Vitor Fortes Rey; Kamalveer Kaur Garewal; Paul Lukowicz
In: Applied Sciences, Vol. 11, No. 7, Pages 1-31, MDPI, 2021.


Human activity recognition (HAR) using wearable sensors has benefited much less from recent advances in Deep Learning than fields such as computer vision and natural language processing. This is, to a large extent, due to the lack of large scale (as compared to computer vision) repositories of labeled training data for sensor-based HAR tasks. Thus, for example, ImageNet has images for around 100,000 categories (based on WordNet) with on average 1000 images per category (therefore up to 100,000,000 samples). The Kinetics-700 video activity data set has 650,000 video clips covering 700 different human activities (in total over 1800 h). By contrast, the total length of all sensor-based HAR data sets in the popular UCI machine learning repository is less than 63 h, with around 38 of those consisting of simple mode of locomotion activities like walking, standing or cycling. In our research we aim to facilitate the use of online videos, which exist in ample quantities for most activities and are much easier to label than sensor data, to simulate labeled wearable motion sensor data.

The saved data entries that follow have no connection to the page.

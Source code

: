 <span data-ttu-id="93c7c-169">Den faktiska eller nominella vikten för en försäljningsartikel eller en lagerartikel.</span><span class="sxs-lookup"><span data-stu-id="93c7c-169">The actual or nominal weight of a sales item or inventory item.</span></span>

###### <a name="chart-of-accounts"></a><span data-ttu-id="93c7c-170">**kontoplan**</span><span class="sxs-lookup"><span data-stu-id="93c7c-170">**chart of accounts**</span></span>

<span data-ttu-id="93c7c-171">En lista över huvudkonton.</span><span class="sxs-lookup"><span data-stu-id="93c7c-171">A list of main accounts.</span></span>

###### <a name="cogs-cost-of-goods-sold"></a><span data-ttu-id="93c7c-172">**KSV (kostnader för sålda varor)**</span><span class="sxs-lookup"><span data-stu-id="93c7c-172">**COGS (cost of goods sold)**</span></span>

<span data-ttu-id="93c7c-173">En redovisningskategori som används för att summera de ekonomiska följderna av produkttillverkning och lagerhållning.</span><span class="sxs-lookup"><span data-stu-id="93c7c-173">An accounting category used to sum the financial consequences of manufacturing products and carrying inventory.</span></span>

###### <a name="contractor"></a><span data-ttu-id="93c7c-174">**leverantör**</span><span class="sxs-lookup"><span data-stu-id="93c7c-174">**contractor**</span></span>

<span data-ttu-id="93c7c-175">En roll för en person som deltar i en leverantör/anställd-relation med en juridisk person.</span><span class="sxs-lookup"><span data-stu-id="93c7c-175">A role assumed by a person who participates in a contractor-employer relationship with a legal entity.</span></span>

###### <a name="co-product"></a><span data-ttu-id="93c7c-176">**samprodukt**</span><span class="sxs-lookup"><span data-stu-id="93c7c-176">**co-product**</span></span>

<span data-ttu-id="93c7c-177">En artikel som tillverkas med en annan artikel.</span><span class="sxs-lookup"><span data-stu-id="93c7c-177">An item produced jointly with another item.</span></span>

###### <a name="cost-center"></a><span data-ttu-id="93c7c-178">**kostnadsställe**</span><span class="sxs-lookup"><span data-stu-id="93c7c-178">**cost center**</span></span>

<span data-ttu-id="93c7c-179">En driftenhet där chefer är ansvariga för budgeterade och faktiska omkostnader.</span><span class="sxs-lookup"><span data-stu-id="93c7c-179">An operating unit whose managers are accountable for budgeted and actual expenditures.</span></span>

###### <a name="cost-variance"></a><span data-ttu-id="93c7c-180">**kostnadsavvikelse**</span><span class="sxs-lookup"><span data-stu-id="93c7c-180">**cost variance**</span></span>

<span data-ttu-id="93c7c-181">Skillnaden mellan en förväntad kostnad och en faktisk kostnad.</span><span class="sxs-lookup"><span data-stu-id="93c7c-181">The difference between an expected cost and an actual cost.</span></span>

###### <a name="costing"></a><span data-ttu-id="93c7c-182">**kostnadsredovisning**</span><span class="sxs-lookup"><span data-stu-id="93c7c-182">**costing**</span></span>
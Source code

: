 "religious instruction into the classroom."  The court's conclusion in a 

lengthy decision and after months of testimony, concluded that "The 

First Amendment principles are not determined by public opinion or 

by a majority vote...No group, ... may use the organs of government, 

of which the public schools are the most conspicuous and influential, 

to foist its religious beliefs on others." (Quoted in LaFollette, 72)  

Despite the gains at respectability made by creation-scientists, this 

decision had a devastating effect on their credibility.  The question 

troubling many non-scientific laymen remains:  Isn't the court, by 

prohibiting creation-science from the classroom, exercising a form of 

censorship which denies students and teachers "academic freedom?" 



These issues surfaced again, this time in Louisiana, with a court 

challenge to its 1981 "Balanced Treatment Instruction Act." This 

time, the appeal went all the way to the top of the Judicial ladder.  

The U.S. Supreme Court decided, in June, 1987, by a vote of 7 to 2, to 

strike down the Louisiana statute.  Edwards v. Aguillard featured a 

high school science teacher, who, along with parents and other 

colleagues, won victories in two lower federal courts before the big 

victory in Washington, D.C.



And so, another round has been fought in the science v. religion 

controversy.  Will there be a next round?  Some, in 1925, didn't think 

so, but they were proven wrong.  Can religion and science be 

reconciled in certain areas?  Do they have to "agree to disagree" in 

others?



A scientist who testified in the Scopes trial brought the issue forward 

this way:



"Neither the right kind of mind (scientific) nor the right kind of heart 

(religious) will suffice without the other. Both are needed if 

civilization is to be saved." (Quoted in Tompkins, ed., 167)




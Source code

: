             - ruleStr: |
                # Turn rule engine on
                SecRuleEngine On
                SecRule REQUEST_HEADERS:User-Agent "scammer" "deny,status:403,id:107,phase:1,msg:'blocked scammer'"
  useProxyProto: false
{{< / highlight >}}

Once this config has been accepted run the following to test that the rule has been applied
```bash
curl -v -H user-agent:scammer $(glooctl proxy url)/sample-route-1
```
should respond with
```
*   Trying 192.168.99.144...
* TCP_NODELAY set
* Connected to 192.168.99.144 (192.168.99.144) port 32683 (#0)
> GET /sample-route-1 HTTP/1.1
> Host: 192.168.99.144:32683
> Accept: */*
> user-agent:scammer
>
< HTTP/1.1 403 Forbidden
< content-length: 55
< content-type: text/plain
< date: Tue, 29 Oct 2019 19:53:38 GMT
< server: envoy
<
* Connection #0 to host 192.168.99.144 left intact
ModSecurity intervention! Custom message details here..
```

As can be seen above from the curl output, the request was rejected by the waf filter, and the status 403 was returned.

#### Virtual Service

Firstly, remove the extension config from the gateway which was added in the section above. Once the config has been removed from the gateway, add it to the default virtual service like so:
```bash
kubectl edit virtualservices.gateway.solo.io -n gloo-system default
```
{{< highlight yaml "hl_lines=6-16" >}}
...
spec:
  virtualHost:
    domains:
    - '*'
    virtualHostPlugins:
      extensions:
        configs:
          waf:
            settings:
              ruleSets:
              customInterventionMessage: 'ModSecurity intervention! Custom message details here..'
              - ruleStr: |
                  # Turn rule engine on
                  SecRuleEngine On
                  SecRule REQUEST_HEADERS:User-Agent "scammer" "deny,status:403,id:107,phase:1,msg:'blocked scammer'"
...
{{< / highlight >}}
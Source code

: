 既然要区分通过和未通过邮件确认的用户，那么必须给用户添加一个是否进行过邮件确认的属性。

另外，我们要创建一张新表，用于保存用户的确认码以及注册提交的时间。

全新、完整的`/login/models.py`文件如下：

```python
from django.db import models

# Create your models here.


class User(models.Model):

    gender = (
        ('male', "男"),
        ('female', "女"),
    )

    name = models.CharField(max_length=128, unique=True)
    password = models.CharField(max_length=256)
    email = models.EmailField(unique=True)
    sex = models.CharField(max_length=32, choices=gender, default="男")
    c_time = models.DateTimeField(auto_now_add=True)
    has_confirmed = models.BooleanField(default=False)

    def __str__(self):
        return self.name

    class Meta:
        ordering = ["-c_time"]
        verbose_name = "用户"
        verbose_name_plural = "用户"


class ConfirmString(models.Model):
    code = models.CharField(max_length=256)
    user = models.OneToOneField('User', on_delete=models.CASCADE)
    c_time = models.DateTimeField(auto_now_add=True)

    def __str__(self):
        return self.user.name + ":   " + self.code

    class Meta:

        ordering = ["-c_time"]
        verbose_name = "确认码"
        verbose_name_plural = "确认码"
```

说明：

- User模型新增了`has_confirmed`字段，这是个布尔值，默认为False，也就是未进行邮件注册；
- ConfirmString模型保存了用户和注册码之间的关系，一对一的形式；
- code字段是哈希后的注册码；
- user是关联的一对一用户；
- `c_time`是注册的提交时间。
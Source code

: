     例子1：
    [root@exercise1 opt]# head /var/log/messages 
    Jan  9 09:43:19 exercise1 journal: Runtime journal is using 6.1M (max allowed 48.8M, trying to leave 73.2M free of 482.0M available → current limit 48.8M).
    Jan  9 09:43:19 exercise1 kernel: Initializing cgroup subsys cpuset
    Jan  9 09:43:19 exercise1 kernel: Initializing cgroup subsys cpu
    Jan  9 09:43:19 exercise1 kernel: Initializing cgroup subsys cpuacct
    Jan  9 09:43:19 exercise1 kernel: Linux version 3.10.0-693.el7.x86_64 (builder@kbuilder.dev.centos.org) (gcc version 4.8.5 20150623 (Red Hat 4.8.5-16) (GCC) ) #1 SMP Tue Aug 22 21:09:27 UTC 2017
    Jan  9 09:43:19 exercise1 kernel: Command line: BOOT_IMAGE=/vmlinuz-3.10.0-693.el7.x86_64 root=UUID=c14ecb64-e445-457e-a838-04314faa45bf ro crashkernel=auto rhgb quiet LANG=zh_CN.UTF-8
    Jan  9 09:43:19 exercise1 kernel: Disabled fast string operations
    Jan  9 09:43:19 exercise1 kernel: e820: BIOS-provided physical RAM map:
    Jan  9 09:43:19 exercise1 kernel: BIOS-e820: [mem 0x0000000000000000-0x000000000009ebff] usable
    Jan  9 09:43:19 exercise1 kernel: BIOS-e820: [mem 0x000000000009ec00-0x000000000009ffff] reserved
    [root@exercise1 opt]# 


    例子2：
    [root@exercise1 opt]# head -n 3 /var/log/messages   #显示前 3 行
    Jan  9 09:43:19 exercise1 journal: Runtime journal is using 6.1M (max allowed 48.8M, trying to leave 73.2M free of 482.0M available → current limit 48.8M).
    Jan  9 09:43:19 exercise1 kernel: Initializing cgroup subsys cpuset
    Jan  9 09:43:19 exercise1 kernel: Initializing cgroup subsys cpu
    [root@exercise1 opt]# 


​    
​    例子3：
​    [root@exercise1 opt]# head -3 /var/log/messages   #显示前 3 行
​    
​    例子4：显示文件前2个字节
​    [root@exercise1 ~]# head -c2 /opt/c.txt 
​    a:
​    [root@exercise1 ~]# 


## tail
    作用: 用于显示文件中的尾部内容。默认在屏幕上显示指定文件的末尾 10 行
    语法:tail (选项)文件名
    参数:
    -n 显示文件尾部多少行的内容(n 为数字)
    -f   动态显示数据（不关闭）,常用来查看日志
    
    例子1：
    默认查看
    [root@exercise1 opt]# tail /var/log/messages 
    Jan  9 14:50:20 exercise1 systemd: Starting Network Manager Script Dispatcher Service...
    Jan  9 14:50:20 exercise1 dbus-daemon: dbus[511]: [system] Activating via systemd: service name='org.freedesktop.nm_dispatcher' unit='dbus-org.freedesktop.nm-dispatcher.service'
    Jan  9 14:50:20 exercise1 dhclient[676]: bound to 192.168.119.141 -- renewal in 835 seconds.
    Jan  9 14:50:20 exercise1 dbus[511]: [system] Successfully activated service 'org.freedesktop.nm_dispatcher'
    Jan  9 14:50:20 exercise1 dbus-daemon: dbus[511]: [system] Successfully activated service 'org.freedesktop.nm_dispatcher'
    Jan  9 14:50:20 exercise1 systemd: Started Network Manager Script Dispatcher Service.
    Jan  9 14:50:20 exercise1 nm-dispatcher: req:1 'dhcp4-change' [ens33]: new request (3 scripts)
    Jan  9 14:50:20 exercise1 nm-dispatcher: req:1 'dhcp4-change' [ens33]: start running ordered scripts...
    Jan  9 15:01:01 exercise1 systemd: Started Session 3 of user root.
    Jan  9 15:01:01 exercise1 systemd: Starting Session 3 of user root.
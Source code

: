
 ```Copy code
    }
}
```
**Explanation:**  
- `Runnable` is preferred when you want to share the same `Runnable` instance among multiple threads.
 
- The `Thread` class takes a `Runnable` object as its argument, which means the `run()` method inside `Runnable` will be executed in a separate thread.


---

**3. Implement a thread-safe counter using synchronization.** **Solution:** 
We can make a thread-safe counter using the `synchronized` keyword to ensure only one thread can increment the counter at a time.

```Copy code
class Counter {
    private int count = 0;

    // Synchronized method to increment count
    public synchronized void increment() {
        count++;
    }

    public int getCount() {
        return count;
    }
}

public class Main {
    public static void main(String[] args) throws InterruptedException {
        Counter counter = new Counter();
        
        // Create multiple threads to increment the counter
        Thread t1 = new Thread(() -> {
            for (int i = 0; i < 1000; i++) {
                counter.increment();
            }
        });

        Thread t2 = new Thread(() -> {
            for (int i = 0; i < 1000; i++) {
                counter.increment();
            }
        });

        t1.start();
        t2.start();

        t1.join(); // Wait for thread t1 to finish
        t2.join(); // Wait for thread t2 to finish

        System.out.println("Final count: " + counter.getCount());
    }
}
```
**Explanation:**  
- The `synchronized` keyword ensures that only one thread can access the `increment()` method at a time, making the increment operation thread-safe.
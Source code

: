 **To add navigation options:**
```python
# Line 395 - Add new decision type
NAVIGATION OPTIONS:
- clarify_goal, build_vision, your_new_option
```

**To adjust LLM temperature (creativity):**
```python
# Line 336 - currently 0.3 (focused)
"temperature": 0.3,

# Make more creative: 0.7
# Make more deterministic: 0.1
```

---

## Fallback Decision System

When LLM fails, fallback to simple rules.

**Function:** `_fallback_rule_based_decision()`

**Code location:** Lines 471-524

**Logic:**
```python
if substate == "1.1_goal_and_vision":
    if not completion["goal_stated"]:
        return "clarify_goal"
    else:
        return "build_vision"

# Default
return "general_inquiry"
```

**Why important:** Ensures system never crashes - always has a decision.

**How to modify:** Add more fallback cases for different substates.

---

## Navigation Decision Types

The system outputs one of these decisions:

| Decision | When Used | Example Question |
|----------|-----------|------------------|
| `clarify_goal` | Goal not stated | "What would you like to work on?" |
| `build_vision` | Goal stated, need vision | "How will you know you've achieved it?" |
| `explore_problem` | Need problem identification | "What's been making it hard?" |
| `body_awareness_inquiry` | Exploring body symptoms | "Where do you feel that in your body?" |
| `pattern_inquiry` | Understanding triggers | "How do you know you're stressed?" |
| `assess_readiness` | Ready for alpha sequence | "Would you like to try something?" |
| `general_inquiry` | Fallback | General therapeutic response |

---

In previous work we already demonstrated some preliminary results in this direction, focusing on very simple, activity specific simulation models and a single sensor modality (acceleration norm). In this paper, we show how we can train a regression model on generic motions for both accelerometer and gyro signals and then apply it to videos of the target activities to generate synthetic Inertial Measurement Units (IMU) data (acceleration and gyro norms) that can be used to train and/or improve HAR models. We demonstrate that systems trained on simulated data generated by our regression model can come to within around 10% of the mean F1 score of a system trained on real sensor data. Furthermore, we show that by either including a small amount of real sensor data for model calibration or simply leveraging the fact that (in general) we can easily generate much more simulated data from video than we can collect its real version, the advantage of the latter can eventually be equalized.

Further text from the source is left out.